Friends will come and friends will go. But true friends stick on forever. :)

I Avoided Many Things Only For U In My Life.. Dont Ever Make Me Feel For Why I Left All That..!

Is that a keg in your pants? Cause I would love to tap that ass!

What has 148 teeth and holds back the incredible hulk? My Zipper!

How do you like your eggs: poached, scrambled, or fertilized?

You must work at Subway, cause you just gave me a foot long.

If your boss is getting you down, look at him through the prongs of a fork and imagine him in jail.

I think my girlfriend has had sixty-one boyfriends before me. She calls me her sixty second lover.


I like my women like I like my toaster..two warm holes and never leaves the kitchen.

Smile is the second best thing you can do with your lips. ;-)

Some people say the glass is half empty. Others say it's half full. I'm just happy to have a glass!

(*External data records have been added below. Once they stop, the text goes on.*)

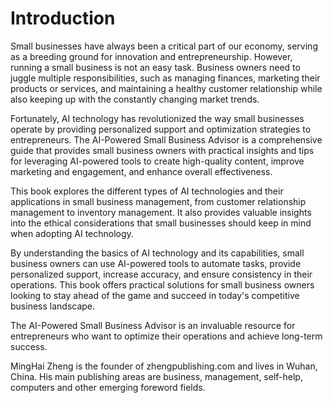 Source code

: # Introduction

Small businesses have always been a critical part of our economy, serving as a breeding ground for innovation and entrepreneurship. However, running a small business is not an easy task. Business owners need to juggle multiple responsibilities, such as managing finances, marketing their products or services, and maintaining a healthy customer relationship while also keeping up with the constantly changing market trends.

Fortunately, AI technology has revolutionized the way small businesses operate by providing personalized support and optimization strategies to entrepreneurs. The AI-Powered Small Business Advisor is a comprehensive guide that provides small business owners with practical insights and tips for leveraging AI-powered tools to create high-quality content, improve marketing and engagement, and enhance overall effectiveness.

This book explores the different types of AI technologies and their applications in small business management, from customer relationship management to inventory management. It also provides valuable insights into the ethical considerations that small businesses should keep in mind when adopting AI technology.

By understanding the basics of AI technology and its capabilities, small business owners can use AI-powered tools to automate tasks, provide personalized support, increase accuracy, and ensure consistency in their operations. This book offers practical solutions for small business owners looking to stay ahead of the game and succeed in today's competitive business landscape.

The AI-Powered Small Business Advisor is an invaluable resource for entrepreneurs who want to optimize their operations and achieve long-term success.

MingHai Zheng is the founder of zhengpublishing.com and lives in Wuhan, China. His main publishing areas are business, management, self-help, computers and other emerging foreword fields.
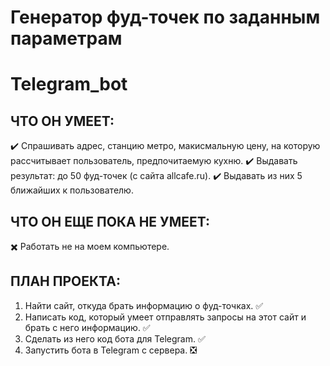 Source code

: # Генератор фуд-точек по заданным параметрам
# Telegram_bot

## ЧТО ОН УМЕЕТ:
✔️	Спрашивать адрес, станцию метро, макисмальную цену, на которую рассчитывает пользователь, предпочитаемую кухню.
✔️	Выдавать результат: до 50 фуд-точек (с сайта allcafe.ru).
✔️	Выдавать из них 5 ближайших к пользователю.

## ЧТО ОН ЕЩЕ ПОКА НЕ УМЕЕТ:
✖️	Работать не на моем компьютере.

## ПЛАН ПРОЕКТА:
1.	Найти сайт, откуда брать информацию о фуд-точках. ✅
2.	Написать код, который умеет отправлять запросы на этот сайт и брать с него информацию. ✅
3.	Сделать из него код бота для Telegram. ✅
4.	Запустить бота в Telegram с сервера. ❎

People make the world go around but at some point don't you wish it were flat so all the idiots would keep walking and never come back?

A cat falls into the water and the rooster laughs. What's the moral of the story??? A wet pussy always makes a happy cock.

Anyone can be passionate, but it takes real lovers to be silly.

You're like a prize winning fish. I don't know whether to eat you or mount you.

I believe in love and marriage but not necessarily with the same person.

Anyone can be passionate, but it takes real lovers to be silly.

Those clothes would look great in a crumpled heap on my bedroom floor.

The key of my happiness, just forgetting my past.

Where you born on a farm? Cause you sure know how to raise a cock!

Could I touch your belly button.. from the inside?

Nobody DIES Virgin. Coz in the End LIFE Fucks us all.

You Are in my Inappropriate Thoughts.

Great Minds F*CK each Other.

Can i borrow a KISS? I promise i give it back.